El cartílago es el tejido firme y elástico que reviste a las articulaciones y se encarga de proteger a los huesos, permitiendo que se deslicen unos sobre otros. Cuando se rompe o desgasta, estos comienzan a rozarse, provocando dolor, hinchazón y rigidez. La osteoartritis, también llamada enfermedad degenerativa de las articulaciones o artritis de “desgaste”, es la forma más común de artritis.
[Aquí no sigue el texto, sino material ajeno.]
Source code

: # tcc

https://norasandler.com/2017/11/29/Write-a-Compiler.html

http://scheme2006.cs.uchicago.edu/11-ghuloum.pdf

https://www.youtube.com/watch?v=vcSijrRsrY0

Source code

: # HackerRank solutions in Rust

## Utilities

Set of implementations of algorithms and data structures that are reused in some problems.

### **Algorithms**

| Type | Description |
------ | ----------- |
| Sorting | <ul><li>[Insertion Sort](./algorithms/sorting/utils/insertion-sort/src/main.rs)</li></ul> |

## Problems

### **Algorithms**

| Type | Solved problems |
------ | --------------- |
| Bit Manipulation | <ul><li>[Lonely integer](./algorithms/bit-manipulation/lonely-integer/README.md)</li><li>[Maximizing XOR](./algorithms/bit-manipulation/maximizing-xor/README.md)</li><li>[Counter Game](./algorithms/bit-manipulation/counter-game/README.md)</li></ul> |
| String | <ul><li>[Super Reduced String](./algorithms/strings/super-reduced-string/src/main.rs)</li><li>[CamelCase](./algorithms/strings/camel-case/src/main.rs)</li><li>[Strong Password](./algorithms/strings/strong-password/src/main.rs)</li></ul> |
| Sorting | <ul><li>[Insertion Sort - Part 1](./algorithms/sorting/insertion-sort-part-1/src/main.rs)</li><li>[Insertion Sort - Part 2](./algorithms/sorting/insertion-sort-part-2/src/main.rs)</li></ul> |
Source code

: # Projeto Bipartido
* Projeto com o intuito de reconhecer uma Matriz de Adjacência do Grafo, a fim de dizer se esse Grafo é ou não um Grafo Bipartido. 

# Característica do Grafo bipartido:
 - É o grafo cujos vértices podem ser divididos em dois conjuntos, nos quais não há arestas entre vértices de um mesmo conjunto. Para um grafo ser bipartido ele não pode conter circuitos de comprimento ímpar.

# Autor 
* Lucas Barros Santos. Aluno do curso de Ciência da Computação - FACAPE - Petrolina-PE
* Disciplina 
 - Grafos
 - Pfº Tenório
Generalmente ocurre en las manos, caderas y rodillas.
Según explica la Clínica Mayo, si bien este trastorno se encuentra estrechamente relacionado con la edad, existen otros factores de riesgo: antecedentes familiares, tener sobrepeso, haber sufrido fracturas u otras lesiones articulares, realizar trabajos que demandan posiciones desgastantes (como arrodillarse o estar en cuclillas), practicar deportes de impacto y ser sedentario.Los Centros para el Control y la Prevención de Enfermedades (CDC) estiman que más de 30 millones de adultos estadounidenses sufren osteoartritis, razón principal por la que se reemplazan más de un millón de articulaciones (principalmente caderas y rodillas) cada año.
Además de las cirugías, reservadas como último recurso, los profesionales pueden recetar medicamentos antiinflamatorios no esteroideos, como ibuprofeno (Advil) o naproxeno (Aleve), recomendar cambios en el estilo de vida, como realizar ejercicio o modificar la dieta, o enfoques sin fármacos, como la fisioterapia, el uso de bastón o aparatos ortopédicos.
También existe otra opción muy común, las inyecciones de esteroides o ácido hialurónico (un tipo de lubricante). Estas pueden aliviar rápidamente la inflamación articular, y sus efectos puede durar varias semanas, incluso meses. Sin embargo, en una reciente publicación de Harvard Health Publishing, el doctor Robert Shmerling, profesor asociado de medicina en la Escuela de Medicina de Harvard, cuestionó esta práctica.